James Lovelock’s new book, Novacene: The Coming Age of Hyperintelligence (Allen Lane: London, 2019) should not be lightly dismissed. I was nearly put off by the fact that Brian Appleyard is named as the amanuensis (“with”), but that doesn’t, as I expected, seem to have made the book foolish. It’s just strange, as you would expect of Lovelock.
 
He presents an elliptical view of the Industrial Revolution story as one of increasing information, with Boltzmann specifically mentioned. This leads him to predict that we have now accumulated sufficient complexity to bootstrap an independent evolutionary trajectory for inorganic complexity. Newcomen looms large in the story:
 
“By the year 1700 we had unknowingly banked enough information to start [the Anthropocene]. Now as we approach 2020, we have enough to release it and to begin the Novacene."
 
He visualises the coming superbrights as conscious inorganic spheres capable of information processing beyond the wildest dreams of modern computer scientists.
 
Naturally enough it’s all tied up with Gaia, who becomes, with every succeeding book, more and more like a 1940s Mum, unflappably keeping the family together in spite of the war and the bombs and the rationing, and still finding time to look good when the occasion demands.

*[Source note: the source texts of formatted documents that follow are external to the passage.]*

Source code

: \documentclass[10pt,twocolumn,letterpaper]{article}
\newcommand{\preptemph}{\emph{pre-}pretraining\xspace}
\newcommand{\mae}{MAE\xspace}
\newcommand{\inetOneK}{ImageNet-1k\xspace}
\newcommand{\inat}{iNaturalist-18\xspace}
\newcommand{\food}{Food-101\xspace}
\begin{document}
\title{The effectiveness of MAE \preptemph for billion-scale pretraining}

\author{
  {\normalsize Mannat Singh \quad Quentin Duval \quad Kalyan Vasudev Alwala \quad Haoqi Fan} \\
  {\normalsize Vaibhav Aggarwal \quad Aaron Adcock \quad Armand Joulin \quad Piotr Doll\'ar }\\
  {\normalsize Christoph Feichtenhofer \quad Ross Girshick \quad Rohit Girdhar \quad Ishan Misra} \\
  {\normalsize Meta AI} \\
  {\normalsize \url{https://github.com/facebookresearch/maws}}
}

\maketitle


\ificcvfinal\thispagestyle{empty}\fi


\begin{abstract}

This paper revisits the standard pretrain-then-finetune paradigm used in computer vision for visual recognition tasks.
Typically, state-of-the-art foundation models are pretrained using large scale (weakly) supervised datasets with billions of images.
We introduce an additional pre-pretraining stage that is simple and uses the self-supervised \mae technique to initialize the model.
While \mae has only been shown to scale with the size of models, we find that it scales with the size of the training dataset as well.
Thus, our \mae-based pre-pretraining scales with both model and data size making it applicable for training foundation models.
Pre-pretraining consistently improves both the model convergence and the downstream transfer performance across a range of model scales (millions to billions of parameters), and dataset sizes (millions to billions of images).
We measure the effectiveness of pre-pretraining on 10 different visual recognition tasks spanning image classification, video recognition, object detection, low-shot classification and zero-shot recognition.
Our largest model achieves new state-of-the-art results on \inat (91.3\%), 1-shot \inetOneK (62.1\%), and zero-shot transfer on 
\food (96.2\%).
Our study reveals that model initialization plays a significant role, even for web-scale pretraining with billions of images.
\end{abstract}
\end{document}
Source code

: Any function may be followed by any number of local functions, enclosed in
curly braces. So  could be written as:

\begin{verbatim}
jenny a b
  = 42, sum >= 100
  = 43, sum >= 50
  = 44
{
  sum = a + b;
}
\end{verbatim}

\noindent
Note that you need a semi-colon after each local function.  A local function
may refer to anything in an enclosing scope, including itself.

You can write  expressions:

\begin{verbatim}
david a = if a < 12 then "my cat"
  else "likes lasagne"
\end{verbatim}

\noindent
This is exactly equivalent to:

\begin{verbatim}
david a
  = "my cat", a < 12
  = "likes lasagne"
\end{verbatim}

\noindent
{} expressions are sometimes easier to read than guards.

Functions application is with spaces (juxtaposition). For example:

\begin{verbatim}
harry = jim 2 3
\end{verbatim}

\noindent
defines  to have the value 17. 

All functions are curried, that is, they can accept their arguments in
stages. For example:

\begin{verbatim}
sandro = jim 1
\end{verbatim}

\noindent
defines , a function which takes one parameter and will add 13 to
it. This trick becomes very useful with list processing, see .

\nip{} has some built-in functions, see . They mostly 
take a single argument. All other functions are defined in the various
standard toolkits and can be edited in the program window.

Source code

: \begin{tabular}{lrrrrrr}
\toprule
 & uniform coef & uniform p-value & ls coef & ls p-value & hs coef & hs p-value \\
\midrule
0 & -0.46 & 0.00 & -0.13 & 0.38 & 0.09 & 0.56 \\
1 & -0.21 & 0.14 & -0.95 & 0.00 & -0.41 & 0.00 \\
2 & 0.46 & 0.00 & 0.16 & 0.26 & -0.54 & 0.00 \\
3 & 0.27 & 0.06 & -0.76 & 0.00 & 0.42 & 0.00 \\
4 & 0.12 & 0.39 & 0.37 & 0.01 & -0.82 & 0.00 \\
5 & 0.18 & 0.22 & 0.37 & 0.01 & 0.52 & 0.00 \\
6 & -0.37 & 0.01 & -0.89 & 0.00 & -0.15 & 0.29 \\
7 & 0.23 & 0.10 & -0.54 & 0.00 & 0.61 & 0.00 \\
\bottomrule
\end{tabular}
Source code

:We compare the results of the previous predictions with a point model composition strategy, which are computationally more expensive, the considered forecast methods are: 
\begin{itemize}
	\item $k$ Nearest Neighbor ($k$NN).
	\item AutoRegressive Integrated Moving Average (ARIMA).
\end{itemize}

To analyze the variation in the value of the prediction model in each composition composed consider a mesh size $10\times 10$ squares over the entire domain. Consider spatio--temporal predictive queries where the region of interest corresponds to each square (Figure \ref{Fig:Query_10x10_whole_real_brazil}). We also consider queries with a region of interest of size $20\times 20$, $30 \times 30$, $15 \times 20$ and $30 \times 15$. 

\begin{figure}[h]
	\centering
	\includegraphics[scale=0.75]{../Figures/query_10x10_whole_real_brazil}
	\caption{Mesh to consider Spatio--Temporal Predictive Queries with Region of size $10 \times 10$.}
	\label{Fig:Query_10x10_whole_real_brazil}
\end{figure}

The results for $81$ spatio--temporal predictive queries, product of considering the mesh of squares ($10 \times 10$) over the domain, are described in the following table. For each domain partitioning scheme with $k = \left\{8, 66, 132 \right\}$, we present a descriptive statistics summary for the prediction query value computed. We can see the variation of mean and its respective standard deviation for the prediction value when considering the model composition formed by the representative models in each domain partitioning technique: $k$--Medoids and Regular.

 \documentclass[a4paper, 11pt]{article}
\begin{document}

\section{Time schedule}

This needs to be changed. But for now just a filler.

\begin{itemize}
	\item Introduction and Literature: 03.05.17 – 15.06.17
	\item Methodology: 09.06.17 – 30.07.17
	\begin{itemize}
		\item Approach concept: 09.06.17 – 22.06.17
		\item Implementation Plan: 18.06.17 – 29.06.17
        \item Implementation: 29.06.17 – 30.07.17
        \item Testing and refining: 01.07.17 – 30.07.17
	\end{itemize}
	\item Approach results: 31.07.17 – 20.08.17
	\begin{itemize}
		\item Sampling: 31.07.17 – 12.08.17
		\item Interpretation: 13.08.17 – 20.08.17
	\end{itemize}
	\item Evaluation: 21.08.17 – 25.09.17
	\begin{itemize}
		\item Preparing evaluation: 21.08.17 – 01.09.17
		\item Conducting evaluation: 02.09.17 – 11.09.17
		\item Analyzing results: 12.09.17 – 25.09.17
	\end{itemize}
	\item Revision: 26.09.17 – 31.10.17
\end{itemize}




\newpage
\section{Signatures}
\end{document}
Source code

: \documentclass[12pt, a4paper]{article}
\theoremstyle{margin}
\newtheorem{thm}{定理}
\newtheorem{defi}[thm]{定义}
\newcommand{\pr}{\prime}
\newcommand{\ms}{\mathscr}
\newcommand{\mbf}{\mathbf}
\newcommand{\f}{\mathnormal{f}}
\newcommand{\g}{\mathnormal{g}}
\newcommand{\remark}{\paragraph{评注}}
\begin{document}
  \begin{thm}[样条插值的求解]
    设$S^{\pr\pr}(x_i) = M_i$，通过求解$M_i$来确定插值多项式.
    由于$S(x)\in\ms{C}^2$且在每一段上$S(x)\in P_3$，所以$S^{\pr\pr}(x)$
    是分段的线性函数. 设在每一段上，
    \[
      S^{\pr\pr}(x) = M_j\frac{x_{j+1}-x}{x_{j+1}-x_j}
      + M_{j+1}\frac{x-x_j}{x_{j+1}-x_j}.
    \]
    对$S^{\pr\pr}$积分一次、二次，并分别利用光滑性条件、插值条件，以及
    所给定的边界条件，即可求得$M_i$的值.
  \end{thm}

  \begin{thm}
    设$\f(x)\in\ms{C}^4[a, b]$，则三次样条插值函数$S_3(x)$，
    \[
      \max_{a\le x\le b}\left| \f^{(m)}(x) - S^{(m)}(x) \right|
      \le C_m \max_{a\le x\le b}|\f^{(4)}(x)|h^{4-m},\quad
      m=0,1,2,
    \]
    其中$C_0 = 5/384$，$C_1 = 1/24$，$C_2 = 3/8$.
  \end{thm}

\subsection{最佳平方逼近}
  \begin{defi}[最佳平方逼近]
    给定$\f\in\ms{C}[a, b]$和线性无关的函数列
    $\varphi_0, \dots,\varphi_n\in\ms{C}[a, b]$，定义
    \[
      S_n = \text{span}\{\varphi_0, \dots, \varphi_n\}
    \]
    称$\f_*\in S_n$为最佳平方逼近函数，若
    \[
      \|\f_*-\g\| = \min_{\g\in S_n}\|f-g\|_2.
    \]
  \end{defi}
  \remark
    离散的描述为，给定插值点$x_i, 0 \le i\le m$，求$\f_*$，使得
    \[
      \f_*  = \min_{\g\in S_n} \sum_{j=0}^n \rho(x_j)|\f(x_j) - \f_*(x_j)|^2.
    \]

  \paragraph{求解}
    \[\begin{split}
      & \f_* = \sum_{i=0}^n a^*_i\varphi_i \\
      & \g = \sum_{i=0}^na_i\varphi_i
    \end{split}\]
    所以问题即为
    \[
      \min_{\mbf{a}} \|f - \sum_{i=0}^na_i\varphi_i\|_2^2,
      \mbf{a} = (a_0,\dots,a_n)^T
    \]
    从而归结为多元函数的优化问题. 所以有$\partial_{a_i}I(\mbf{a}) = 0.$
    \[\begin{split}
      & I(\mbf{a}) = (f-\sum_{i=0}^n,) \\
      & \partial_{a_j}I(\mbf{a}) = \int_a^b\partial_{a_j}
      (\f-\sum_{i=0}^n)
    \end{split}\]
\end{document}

The Spheres tolerate wet organic life because Mummy Gaia tells them that coexistence is the only way to keep temperatures down and so maintain habitable conditions on the planet for long enough to permit the Spheres to escape, and fulfil their  destiny in raising the universe to self-consciousness. Humans, tired but happy, must be satisfied with having played their part, and will wind down with Ovaltine and a story from Gaia before their (death) bed time.
 
Lovelock is very keen on discontinuities of all kinds, which seems to me a scientific as well as an historical weakness, though not a fatal flaw in his argument. Gradualists reluctant to adopt promiscuous identification of turning points and the like will need to make a mental adjustment to the text. Furthermore, information, in Lovelock's account, is perilously close to being a spirit. But, and this is why I say that we shouldn't dismiss the book, he stops just short of immaterialism.
 
I think he is trying to sketch a physicalist account of intellectual emergence that doesn’t slip over into sloppy, self-pleasuring trancendentalism. He writes often of the power of intuition, as opposed to linear logic, but on rereading the, to me, most objectionable sentences I concluded that he isn’t an irrationalist, but is instead proposing that our logic merely selects too rigorously or too narrowly from the sensory information actually available to us. This is still, in Quine’s words, a description of “stimulus to science”, though Lovelock becomes necessarily vague about what a “stimulus” is in his intuitional epistemology. I don’t like it, but I wouldn’t write it off.
 
Enough sympathy already: the book is perilously close to being holistic transcendentalism, and many people will read it in that way, and with very good reason. Lovelock, or is it Appleyard and the publishers, tacitly invites that approach without explicitly justifying it. It’s a dirty and detestable commercial trick.